A 1958 Ebony article profiling Winbush—entitled “The Barnum of Bankers Row”—indicates how successful his business model was. Winbush “excelled at exhibit design,” according to Margolin, and he convinced a bank in the heart of Chicago’s financial district to hire him to create window displays. Such things were unheard of in banking at the time, but Winbush Associates soon cornered the market its principal had invented, devising elaborate narrative displays with mannequins and props for 62 clients in the financial industry.
When enthusiasm for this form of advertising waned among the banks, Winbush found other outlets for his expertise in exhibit design. In 1959, he served as chairman of exhibits for the International Design Conference at Aspen, which he was closely involved with for eight years. Winbush also helped design Illinois’s exhibit at the 1964 New York World’s Fair—including its animatronic Abraham Lincoln, which was the prototype for the figures in the Hall of Presidents at Disney World.

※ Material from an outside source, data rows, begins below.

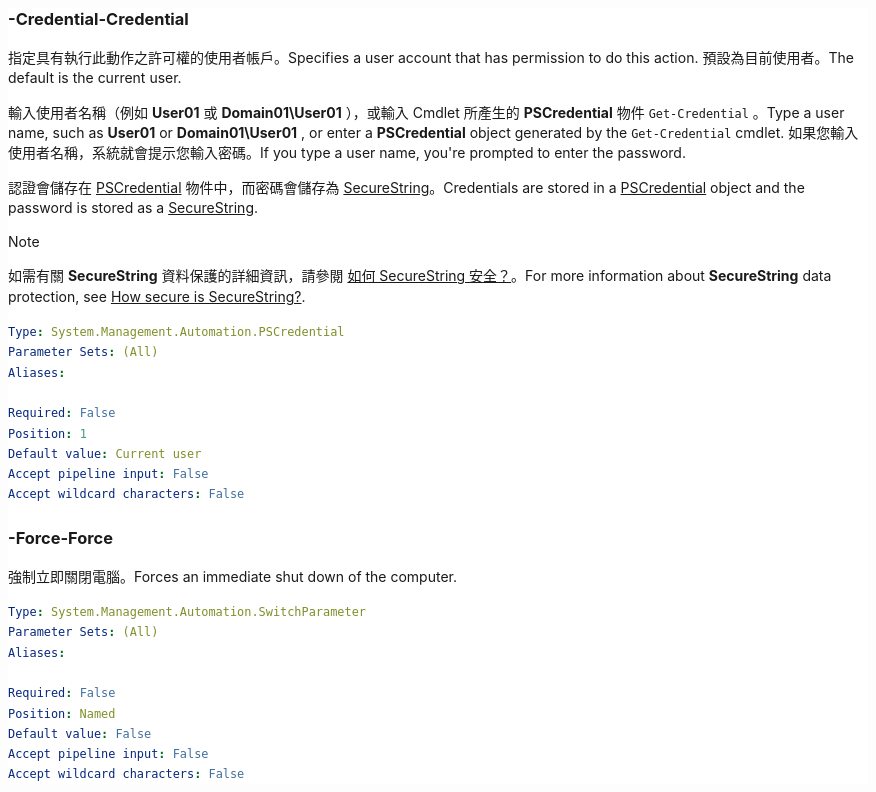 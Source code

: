 ### <span data-ttu-id="2f055-151">-Credential</span><span class="sxs-lookup"><span data-stu-id="2f055-151">-Credential</span></span>

<span data-ttu-id="2f055-152">指定具有執行此動作之許可權的使用者帳戶。</span><span class="sxs-lookup"><span data-stu-id="2f055-152">Specifies a user account that has permission to do this action.</span></span> <span data-ttu-id="2f055-153">預設為目前使用者。</span><span class="sxs-lookup"><span data-stu-id="2f055-153">The default is the current user.</span></span>

<span data-ttu-id="2f055-154">輸入使用者名稱（例如 **User01** 或 **Domain01\User01** ），或輸入 Cmdlet 所產生的 **PSCredential** 物件 `Get-Credential` 。</span><span class="sxs-lookup"><span data-stu-id="2f055-154">Type a user name, such as **User01** or **Domain01\User01** , or enter a **PSCredential** object generated by the `Get-Credential` cmdlet.</span></span> <span data-ttu-id="2f055-155">如果您輸入使用者名稱，系統就會提示您輸入密碼。</span><span class="sxs-lookup"><span data-stu-id="2f055-155">If you type a user name, you're prompted to enter the password.</span></span>

<span data-ttu-id="2f055-156">認證會儲存在 [PSCredential](/dotnet/api/system.management.automation.pscredential) 物件中，而密碼會儲存為 [SecureString](/dotnet/api/system.security.securestring)。</span><span class="sxs-lookup"><span data-stu-id="2f055-156">Credentials are stored in a [PSCredential](/dotnet/api/system.management.automation.pscredential) object and the password is stored as a [SecureString](/dotnet/api/system.security.securestring).</span></span>

> [!NOTE]
> <span data-ttu-id="2f055-157">如需有關 **SecureString** 資料保護的詳細資訊，請參閱 [如何 SecureString 安全？](/dotnet/api/system.security.securestring#how-secure-is-securestring)。</span><span class="sxs-lookup"><span data-stu-id="2f055-157">For more information about **SecureString** data protection, see [How secure is SecureString?](/dotnet/api/system.security.securestring#how-secure-is-securestring).</span></span>

```yaml
Type: System.Management.Automation.PSCredential
Parameter Sets: (All)
Aliases:

Required: False
Position: 1
Default value: Current user
Accept pipeline input: False
Accept wildcard characters: False
```

### <span data-ttu-id="2f055-158">-Force</span><span class="sxs-lookup"><span data-stu-id="2f055-158">-Force</span></span>

<span data-ttu-id="2f055-159">強制立即關閉電腦。</span><span class="sxs-lookup"><span data-stu-id="2f055-159">Forces an immediate shut down of the computer.</span></span>

```yaml
Type: System.Management.Automation.SwitchParameter
Parameter Sets: (All)
Aliases:

Required: False
Position: Named
Default value: False
Accept pipeline input: False
Accept wildcard characters: False
```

A few years later, Winbush began teaching visual communications at the School of the Art Institute of Chicago (SAIC) and typography at Columbia College Chicago.
Although Winbush insisted that he wanted to be known as a “good designer,” not a “black designer,” he “believed he could use design as a tool to help the black community,” says Lockhart. He developed a long-term exhibition about sickle-cell anemia for the city’s Museum of Science and Industry and in 1990 became an exhibition consultant to the DuSable Museum of African-American History, the first museum of its kind. Winbush continued designing exhibitions for the DuSable on subjects such as the Underground Railroad and the uprising on the slave ship Amistad until he was well into his 80s.
“He was a real pioneer for my generation,” Lockhart concludes. “Seeing Winbush let us know that a career in design was possible.”